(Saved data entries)
▼

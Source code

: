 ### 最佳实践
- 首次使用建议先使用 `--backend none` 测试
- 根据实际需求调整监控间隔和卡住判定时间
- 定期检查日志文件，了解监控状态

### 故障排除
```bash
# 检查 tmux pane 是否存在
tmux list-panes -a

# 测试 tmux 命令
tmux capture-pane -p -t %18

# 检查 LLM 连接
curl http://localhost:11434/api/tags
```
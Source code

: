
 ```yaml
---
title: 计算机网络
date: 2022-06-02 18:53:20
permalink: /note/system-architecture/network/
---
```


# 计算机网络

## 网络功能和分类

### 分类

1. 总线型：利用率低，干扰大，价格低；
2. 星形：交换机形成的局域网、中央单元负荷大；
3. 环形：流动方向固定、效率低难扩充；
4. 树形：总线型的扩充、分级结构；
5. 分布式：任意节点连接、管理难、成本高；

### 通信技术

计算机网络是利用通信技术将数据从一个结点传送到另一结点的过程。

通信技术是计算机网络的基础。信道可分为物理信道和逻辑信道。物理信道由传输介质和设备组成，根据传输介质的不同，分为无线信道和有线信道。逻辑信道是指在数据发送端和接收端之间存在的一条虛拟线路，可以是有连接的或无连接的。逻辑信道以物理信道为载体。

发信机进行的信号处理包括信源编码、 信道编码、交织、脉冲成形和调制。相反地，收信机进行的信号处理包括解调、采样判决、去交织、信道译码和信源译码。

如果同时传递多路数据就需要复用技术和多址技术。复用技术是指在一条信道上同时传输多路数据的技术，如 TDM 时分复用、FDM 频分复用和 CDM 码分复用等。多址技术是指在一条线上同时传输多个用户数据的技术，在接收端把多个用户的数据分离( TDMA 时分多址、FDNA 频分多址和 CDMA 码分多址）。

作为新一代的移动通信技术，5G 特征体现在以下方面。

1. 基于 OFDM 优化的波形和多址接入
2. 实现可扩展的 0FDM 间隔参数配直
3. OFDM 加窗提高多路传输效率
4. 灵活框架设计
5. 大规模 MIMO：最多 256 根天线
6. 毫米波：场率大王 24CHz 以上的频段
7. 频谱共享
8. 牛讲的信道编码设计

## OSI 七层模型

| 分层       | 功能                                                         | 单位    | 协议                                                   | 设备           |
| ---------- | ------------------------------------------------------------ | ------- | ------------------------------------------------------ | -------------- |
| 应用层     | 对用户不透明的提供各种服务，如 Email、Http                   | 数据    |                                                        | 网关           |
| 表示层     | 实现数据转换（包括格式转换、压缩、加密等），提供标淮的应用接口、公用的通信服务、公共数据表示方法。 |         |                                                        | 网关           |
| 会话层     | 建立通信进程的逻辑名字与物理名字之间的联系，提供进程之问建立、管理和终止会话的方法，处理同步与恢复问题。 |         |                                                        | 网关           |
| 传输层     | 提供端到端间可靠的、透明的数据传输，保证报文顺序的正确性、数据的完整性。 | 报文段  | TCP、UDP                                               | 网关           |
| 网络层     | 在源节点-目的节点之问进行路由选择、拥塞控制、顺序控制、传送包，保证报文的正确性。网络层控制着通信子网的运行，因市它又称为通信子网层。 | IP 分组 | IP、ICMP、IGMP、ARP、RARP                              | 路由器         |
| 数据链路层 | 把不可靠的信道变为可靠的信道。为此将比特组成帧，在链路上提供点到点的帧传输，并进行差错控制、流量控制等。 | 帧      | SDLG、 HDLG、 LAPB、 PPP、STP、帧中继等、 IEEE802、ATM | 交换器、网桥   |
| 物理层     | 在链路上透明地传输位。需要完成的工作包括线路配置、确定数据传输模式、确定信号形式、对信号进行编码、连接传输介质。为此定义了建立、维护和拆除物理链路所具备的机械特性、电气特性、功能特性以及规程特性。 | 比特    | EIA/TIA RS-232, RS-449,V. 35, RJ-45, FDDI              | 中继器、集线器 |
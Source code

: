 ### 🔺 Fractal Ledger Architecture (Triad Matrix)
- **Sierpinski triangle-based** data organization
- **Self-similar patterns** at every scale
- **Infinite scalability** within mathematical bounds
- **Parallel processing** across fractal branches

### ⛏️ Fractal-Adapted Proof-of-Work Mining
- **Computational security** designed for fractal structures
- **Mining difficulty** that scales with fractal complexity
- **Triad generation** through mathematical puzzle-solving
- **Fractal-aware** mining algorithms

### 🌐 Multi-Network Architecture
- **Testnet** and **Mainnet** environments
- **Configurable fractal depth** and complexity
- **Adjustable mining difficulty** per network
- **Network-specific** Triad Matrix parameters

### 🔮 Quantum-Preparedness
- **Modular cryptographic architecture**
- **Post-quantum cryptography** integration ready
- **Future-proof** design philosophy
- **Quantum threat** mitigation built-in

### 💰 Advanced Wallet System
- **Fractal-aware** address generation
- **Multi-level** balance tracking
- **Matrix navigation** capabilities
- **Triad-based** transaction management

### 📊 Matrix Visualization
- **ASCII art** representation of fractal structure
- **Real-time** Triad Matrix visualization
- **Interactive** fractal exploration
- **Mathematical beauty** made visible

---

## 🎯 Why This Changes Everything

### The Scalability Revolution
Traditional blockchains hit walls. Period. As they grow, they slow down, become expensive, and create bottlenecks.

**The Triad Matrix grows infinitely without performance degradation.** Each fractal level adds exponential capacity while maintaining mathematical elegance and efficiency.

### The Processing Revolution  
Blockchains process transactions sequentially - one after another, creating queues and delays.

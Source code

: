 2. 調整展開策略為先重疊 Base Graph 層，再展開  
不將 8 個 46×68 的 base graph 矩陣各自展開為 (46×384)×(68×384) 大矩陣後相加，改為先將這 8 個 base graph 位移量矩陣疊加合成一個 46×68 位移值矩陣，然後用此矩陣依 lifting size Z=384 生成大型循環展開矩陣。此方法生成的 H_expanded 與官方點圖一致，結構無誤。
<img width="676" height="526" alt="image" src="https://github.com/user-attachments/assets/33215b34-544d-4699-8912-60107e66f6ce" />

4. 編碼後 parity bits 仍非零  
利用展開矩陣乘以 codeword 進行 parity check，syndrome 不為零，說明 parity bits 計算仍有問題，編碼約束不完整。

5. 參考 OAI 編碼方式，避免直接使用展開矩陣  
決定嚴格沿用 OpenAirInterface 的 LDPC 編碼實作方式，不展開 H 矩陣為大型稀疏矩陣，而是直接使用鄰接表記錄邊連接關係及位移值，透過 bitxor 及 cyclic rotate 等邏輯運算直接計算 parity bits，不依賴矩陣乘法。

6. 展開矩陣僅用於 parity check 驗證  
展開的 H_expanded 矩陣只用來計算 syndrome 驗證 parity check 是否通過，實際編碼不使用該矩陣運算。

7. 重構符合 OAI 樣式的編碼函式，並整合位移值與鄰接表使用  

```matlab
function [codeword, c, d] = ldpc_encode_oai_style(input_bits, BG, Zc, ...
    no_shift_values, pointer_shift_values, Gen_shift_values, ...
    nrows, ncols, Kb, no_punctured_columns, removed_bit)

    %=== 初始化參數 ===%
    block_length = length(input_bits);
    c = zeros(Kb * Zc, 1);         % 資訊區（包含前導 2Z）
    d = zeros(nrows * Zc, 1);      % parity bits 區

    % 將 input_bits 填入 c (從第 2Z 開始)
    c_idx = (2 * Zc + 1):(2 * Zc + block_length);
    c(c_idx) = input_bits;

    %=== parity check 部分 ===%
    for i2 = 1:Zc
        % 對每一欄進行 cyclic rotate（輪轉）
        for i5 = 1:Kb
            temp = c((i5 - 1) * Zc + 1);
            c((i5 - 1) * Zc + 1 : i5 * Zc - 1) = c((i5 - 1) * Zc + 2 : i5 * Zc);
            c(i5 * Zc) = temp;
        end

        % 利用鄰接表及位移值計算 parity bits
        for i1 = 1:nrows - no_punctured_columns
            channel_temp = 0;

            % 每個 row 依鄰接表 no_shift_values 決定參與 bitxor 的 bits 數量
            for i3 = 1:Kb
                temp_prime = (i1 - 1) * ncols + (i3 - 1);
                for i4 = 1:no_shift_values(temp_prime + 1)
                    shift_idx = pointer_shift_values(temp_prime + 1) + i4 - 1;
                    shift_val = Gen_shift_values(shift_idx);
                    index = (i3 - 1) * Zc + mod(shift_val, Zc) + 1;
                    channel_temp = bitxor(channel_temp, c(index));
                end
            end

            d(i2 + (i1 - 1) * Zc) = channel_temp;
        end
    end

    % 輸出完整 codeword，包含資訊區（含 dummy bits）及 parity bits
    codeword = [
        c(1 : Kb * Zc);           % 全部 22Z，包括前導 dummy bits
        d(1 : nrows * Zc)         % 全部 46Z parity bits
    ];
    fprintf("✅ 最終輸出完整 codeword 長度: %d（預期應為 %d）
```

▲

### What you need to do
Extract exactly the leading lines of the data, stopping at and including the line with "计算机网络是利用通信技术将数据从一个结点传送到另一结点的过程。".

### Task response
Source code

: ### 最佳实践
- 首次使用建议先使用 `--backend none` 测试
- 根据实际需求调整监控间隔和卡住判定时间
- 定期检查日志文件，了解监控状态

### 故障排除
```bash
# 检查 tmux pane 是否存在
tmux list-panes -a

# 测试 tmux 命令
tmux capture-pane -p -t %18

# 检查 LLM 连接
curl http://localhost:11434/api/tags
```
Source code

:
 ```yaml
---
title: 计算机网络
date: 2022-06-02 18:53:20
permalink: /note/system-architecture/network/
---
```


# 计算机网络

## 网络功能和分类

### 分类

1. 总线型：利用率低，干扰大，价格低；
2. 星形：交换机形成的局域网、中央单元负荷大；
3. 环形：流动方向固定、效率低难扩充；
4. 树形：总线型的扩充、分级结构；
5. 分布式：任意节点连接、管理难、成本高；

### 通信技术

计算机网络是利用通信技术将数据从一个结点传送到另一结点的过程。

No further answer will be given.